Lei è anche autore di due romanzi, The Last Hundred Days (2011) e Throw Me to the Wolves (tr. it. Gettami ai lupi, Guanda, 2019). Qual è il rapporto tra scrittura poetica e scrittura in prosa?
«Considero le due cose – il testo poetico e quello in prosa – completamente diverse, ma reciprocamente vantaggiose. Spesso trattano anche gli stessi argomenti: la memoria e la perdita. The Last Hundred Days parla della caduta del regime di Ceausescu in Romania nel 1989. È lungo quattrocento pagine. Ma ho una poesia sullo stesso argomento, lunga solo una pagina. Throw Me to the Wolves è un romanzo di trecento pagine sugli abusi nei college inglesi e ho anche una poesia di cinque versi su un argomento simile. Hanno regole diverse, ma il materiale si muove e cambia forma».

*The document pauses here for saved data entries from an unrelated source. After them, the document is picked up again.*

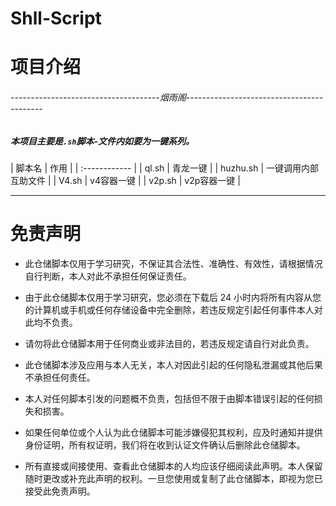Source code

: # Shll-Script
# 项目介绍
###### -------------------------------------烟雨阁------------------------------------------
##### 本项目主要是`.sh`脚本-文件内如要为一键系列。
| 脚本名  | 作用  |
| :------------ |
|  ql.sh |  青龙一键  | 
|  huzhu.sh |  一键调用内部互助文件  |
| V4.sh  | v4容器一键  |
|  v2p.sh   |  v2p容器一键   |

------------

# 免责声明
- 此仓储脚本仅用于学习研究，不保证其合法性、准确性、有效性，请根据情况自行判断，本人对此不承担任何保证责任。

- 由于此仓储脚本仅用于学习研究，您必须在下载后 24 小时内将所有内容从您的计算机或手机或任何存储设备中完全删除，若违反规定引起任何事件本人对此均不负责。

- 请勿将此仓储脚本用于任何商业或非法目的，若违反规定请自行对此负责。

- 此仓储脚本涉及应用与本人无关，本人对因此引起的任何隐私泄漏或其他后果不承担任何责任。

- 本人对任何脚本引发的问题概不负责，包括但不限于由脚本错误引起的任何损失和损害。

- 如果任何单位或个人认为此仓储脚本可能涉嫌侵犯其权利，应及时通知并提供身份证明，所有权证明，我们将在收到认证文件确认后删除此仓储脚本。

- 所有直接或间接使用、查看此仓储脚本的人均应该仔细阅读此声明。本人保留随时更改或补充此声明的权利。一旦您使用或复制了此仓储脚本，即视为您已接受此免责声明。
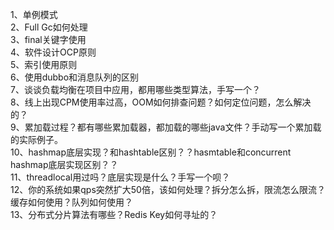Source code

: 1、单例模式  
2、Full Gc如何处理  
3、final关键字使用  
4、软件设计OCP原则  
5、索引使用原则  
6、使用dubbo和消息队列的区别  
7、谈谈负载均衡在项目中应用，都用哪些类型算法，手写一个？  
8、线上出现CPM使用率过高，OOM如何排查问题？如何定位问题，怎么解决的？  
9、累加载过程？都有哪些累加载器，都加载的哪些java文件？手动写一个累加载的实际例子。  
10、hashmap底层实现？和hashtable区别？？hasmtable和concurrent hashmap底层实现区别？？  
11、threadlocal用过吗？底层实现是什么？手写一个呗？  
12、你的系统如果qps突然扩大50倍，该如何处理？拆分怎么拆，限流怎么限流？缓存如何使用？队列如何使用？  
13、分布式分片算法有哪些？Redis Key如何寻址的？  
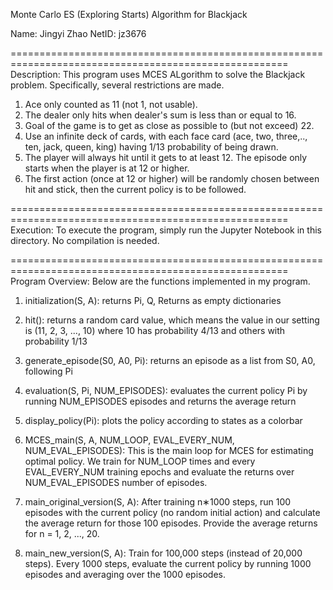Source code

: Monte Carlo ES (Exploring Starts) Algorithm for Blackjack

Name: Jingyi Zhao
NetID: jz3676

======================================================================================================
Description:
This program uses MCES ALgorithm to solve the Blackjack problem.
Specifically, several restrictions are made.
1. Ace only counted as 11 (not 1, not usable).
2. The dealer only hits when dealer's sum is less than or equal to 16.
3. Goal of the game is to get as close as possible to (but not exceed) 22.
4. Use an infinite deck of cards, with each face card (ace, two, three,.., ten, jack, queen, king) 
    having 1/13 probability of being drawn.
5. The player will always hit until it gets to at least 12. 
    The episode only starts when the player is at 12 or higher.
6. The first action (once at 12 or higher) will be randomly chosen between hit and stick, 
    then the current policy is to be followed.

======================================================================================================
Execution:
To execute the program, simply run the Jupyter Notebook in this directory.
No compilation is needed.

======================================================================================================
Program Overview:
Below are the functions implemented in my program.
<!-- First, I present all the utility functions. -->

1. initialization(S, A): returns Pi, Q, Returns as empty dictionaries

2. hit(): returns a random card value, which means the value in our setting is (11, 2, 3, ..., 10)    where 10 has probability 4/13 and others with probability 1/13

3.  generate_episode(S0, A0, Pi): returns an episode as a list from S0, A0, following Pi

4. evaluation(S, Pi, NUM_EPISODES): evaluates the current policy Pi by running NUM_EPISODES episodes  and returns the average return

5. display_policy(Pi): plots the policy according to states as a colorbar

<!-- So far I've covered all the utility functions covered in my program.
Now I'll cover the main loop functions for MCES algorithms. -->

6.  MCES_main(S, A, NUM_LOOP, EVAL_EVERY_NUM, NUM_EVAL_EPISODES): This is the main loop for MCES for estimating optimal policy. We train for NUM_LOOP times and every EVAL_EVERY_NUM training epochs and evaluate the returns over NUM_EVAL_EPISODES number of episodes.

<!-- Below are the two functions for experiments (under different experiment settings).
Both of them give a return history during the training and plot the optimal policy. -->

7. main_original_version(S, A): After training n∗1000 steps, run 100 episodes with the current policy (no random initial action) and calculate the average return for those 100 episodes. Provide the average returns for n = 1, 2, ..., 20.

8. main_new_version(S, A): Train for 100,000 steps (instead of 20,000 steps). Every 1000 steps, evaluate the current policy by running 1000 episodes and averaging over the 1000 episodes.
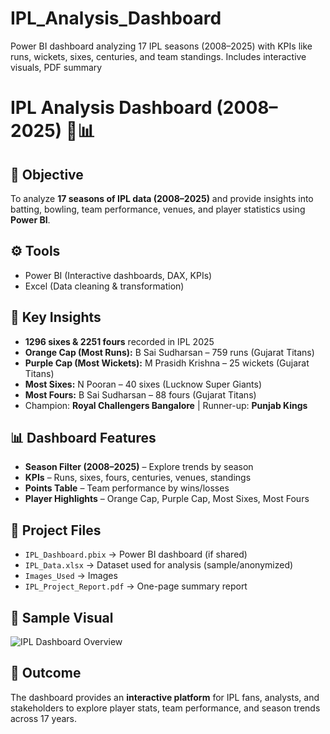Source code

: # IPL_Analysis_Dashboard
Power BI dashboard analyzing 17 IPL seasons (2008–2025) with KPIs like runs, wickets, sixes, centuries, and team standings. Includes interactive visuals, PDF summary
# IPL Analysis Dashboard (2008–2025) 🏏📊

## 📌 Objective
To analyze **17 seasons of IPL data (2008–2025)** and provide insights into batting, bowling, team performance, venues, and player statistics using **Power BI**.

## ⚙️ Tools
- Power BI (Interactive dashboards, DAX, KPIs)
- Excel (Data cleaning & transformation)

## 🔎 Key Insights
- **1296 sixes & 2251 fours** recorded in IPL 2025  
- **Orange Cap (Most Runs):** B Sai Sudharsan – 759 runs (Gujarat Titans)  
- **Purple Cap (Most Wickets):** M Prasidh Krishna – 25 wickets (Gujarat Titans)  
- **Most Sixes:** N Pooran – 40 sixes (Lucknow Super Giants)  
- **Most Fours:** B Sai Sudharsan – 88 fours (Gujarat Titans)  
- Champion: **Royal Challengers Bangalore** | Runner-up: **Punjab Kings**  

## 📊 Dashboard Features
- **Season Filter (2008–2025)** – Explore trends by season  
- **KPIs** – Runs, sixes, fours, centuries, venues, standings  
- **Points Table** – Team performance by wins/losses  
- **Player Highlights** – Orange Cap, Purple Cap, Most Sixes, Most Fours  

## 📂 Project Files
- `IPL_Dashboard.pbix` → Power BI dashboard (if shared)  
- `IPL_Data.xlsx` → Dataset used for analysis (sample/anonymized)  
- `Images_Used` → Images
- `IPL_Project_Report.pdf` → One-page summary report  

## 📸 Sample Visual
![IPL Dashboard Overview](<img width="1332" height="742" alt="IPL_Dashboard png" src="https://github.com/user-attachments/assets/d9ee0a19-18e1-4699-a297-566d639cdfa1" />)



## 🚀 Outcome
The dashboard provides an **interactive platform** for IPL fans, analysts, and stakeholders to explore player stats, team performance, and season trends across 17 years.
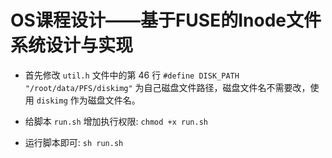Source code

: # OS课程设计——基于FUSE的Inode文件系统设计与实现

- 首先修改 `util.h` 文件中的第 46 行 `#define DISK_PATH "/root/data/PFS/diskimg"` 为自己磁盘文件路径，磁盘文件名不需要改，使用 `diskimg` 作为磁盘文件名。
  
- 给脚本 `run.sh` 增加执行权限: `chmod +x run.sh`

- 运行脚本即可: `sh run.sh`

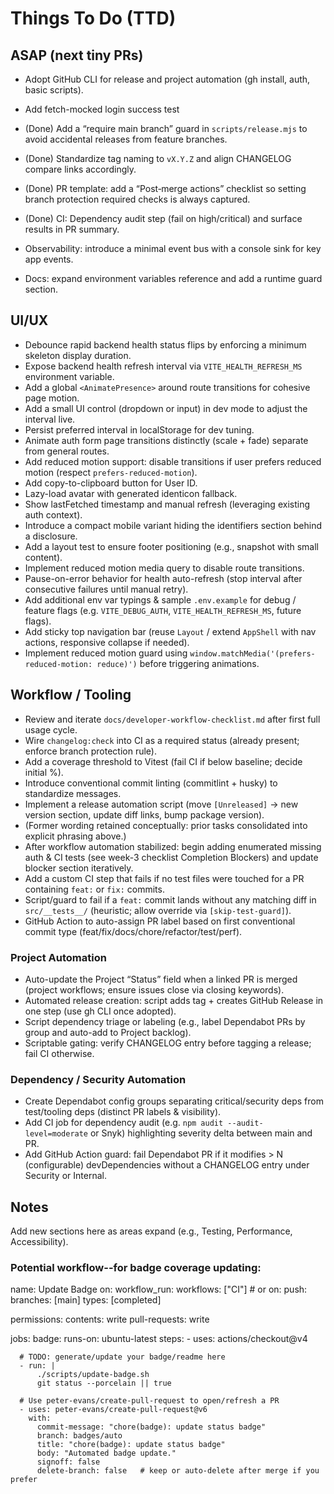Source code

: # Things To Do (TTD)

## ASAP (next tiny PRs)

- Adopt GitHub CLI for release and project automation (gh install, auth, basic scripts).

- Add fetch-mocked login success test
- (Done) Add a “require main branch” guard in `scripts/release.mjs` to avoid accidental releases from feature branches.
- (Done) Standardize tag naming to `vX.Y.Z` and align CHANGELOG compare links accordingly.
- (Done) PR template: add a “Post‑merge actions” checklist so setting branch protection required checks is always captured.
- (Done) CI: Dependency audit step (fail on high/critical) and surface results in PR summary.
- Observability: introduce a minimal event bus with a console sink for key app events.
- Docs: expand environment variables reference and add a runtime guard section.

## UI/UX

-   Debounce rapid backend health status flips by enforcing a minimum skeleton display duration.
-   Expose backend health refresh interval via `VITE_HEALTH_REFRESH_MS` environment variable.
-   Add a global `<AnimatePresence>` around route transitions for cohesive page motion.
-   Add a small UI control (dropdown or input) in dev mode to adjust the interval live.
-   Persist preferred interval in localStorage for dev tuning.
-   Animate auth form page transitions distinctly (scale + fade) separate from general routes.
-   Add reduced motion support: disable transitions if user prefers reduced motion (respect `prefers-reduced-motion`).
-   Add copy-to-clipboard button for User ID.
-   Lazy-load avatar with generated identicon fallback.
-   Show lastFetched timestamp and manual refresh (leveraging existing auth context).
-   Introduce a compact mobile variant hiding the identifiers section behind a disclosure.
-   Add a layout test to ensure footer positioning (e.g., snapshot with small content).
-   Implement reduced motion media query to disable route transitions.
-   Pause-on-error behavior for health auto-refresh (stop interval after consecutive failures until manual retry).
-   Add additional env var typings & sample `.env.example` for debug / feature flags (e.g. `VITE_DEBUG_AUTH`, `VITE_HEALTH_REFRESH_MS`, future flags).
-   Add sticky top navigation bar (reuse `Layout` / extend `AppShell` with nav actions, responsive collapse if needed).
-   Implement reduced motion guard using `window.matchMedia('(prefers-reduced-motion: reduce)')` before triggering animations.

## Workflow / Tooling

-   Review and iterate `docs/developer-workflow-checklist.md` after first full usage cycle.
-   Wire `changelog:check` into CI as a required status (already present; enforce branch protection rule).
-   Add a coverage threshold to Vitest (fail CI if below baseline; decide initial %).
-   Introduce conventional commit linting (commitlint + husky) to standardize messages.
-   Implement a release automation script (move `[Unreleased]` → new version section, update diff links, bump package version).
-   (Former wording retained conceptually: prior tasks consolidated into explicit phrasing above.)
-   After workflow automation stabilized: begin adding enumerated missing auth & CI tests (see week-3 checklist Completion Blockers) and update blocker section iteratively.
-   Add a custom CI step that fails if no test files were touched for a PR containing `feat:` or `fix:` commits.
-   Script/guard to fail if a `feat:` commit lands without any matching diff in `src/__tests__/` (heuristic; allow override via `[skip-test-guard]`).
-   GitHub Action to auto-assign PR label based on first conventional commit type (feat/fix/docs/chore/refactor/test/perf).

### Project Automation

-   Auto-update the Project “Status” field when a linked PR is merged (project workflows; ensure issues close via closing keywords).
-   Automated release creation: script adds tag + creates GitHub Release in one step (use gh CLI once adopted).
-   Script dependency triage or labeling (e.g., label Dependabot PRs by group and auto-add to Project backlog).
-   Scriptable gating: verify CHANGELOG entry before tagging a release; fail CI otherwise.
    
### Dependency / Security Automation

-   Create Dependabot config groups separating critical/security deps from test/tooling deps (distinct PR labels & visibility).
-   Add CI job for dependency audit (e.g. `npm audit --audit-level=moderate` or Snyk) highlighting severity delta between main and PR.
-   Add GitHub Action guard: fail Dependabot PR if it modifies > N (configurable) devDependencies without a CHANGELOG entry under Security or Internal.

## Notes

Add new sections here as areas expand (e.g., Testing, Performance, Accessibility).


### Potential workflow--for badge coverage updating:

name: Update Badge
on:
  workflow_run:
    workflows: ["CI"]   # or on: push: branches: [main]
    types: [completed]

permissions:
  contents: write
  pull-requests: write

jobs:
  badge:
    runs-on: ubuntu-latest
    steps:
      - uses: actions/checkout@v4

      # TODO: generate/update your badge/readme here
      - run: |
          ./scripts/update-badge.sh
          git status --porcelain || true

      # Use peter-evans/create-pull-request to open/refresh a PR
      - uses: peter-evans/create-pull-request@v6
        with:
          commit-message: "chore(badge): update status badge"
          branch: badges/auto
          title: "chore(badge): update status badge"
          body: "Automated badge update."
          signoff: false
          delete-branch: false   # keep or auto-delete after merge if you prefer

Qual è, invece, il suo legame con la poesia francese? E, più in generale, quali sono i suoi modelli letterari?
«Amo la poesia francese, eppure non mi offre veri e propri modelli. Adoro Mallarmé e Baudelaire, e imparo molto sulla mia scrittura traducendo dal francese. Tuttavia, i miei punti di riferimento sarebbero, in lingua inglese, Thom Gunn e, in francese, probabilmente poeti come Jean Follain e Guy Goffette. Una delle mie liriche preferite è Forse un mattino andando di Eugenio Montale, nella quale il poeta si volta e vede la vera epifania, il “miracolo” – non c’è nulla – e si rende conto che la realtà è un’illusione, l’illusione necessaria, e continua il cammino con il suo “segreto”. Ma forse lo sanno tutti, eppure tutti pensiamo di essere gli unici ad aver visto il vuoto, e che quindi conosciamo, ma non condividiamo, il “segreto”. È un testo straordinario, così calmo nel tono, scritto in un linguaggio ordinario, con un modesto sistema rimico, ma con un’apertura così vasta, così profonda e così arguta nel modo in cui si chiude. Ho visto il vuoto, ora proseguo con la mia giornata: vado al lavoro, controllo Facebook, faccio shopping».
Cosa ne pensa dell’attuale situazione politica internazionale?
«Che situazione orribile, vero? Una pagliacciata mortale. Presto non avremo più bisogno di voltarci per vedere il vuoto, perché il vuoto di cui parla Montale sarà davanti a noi».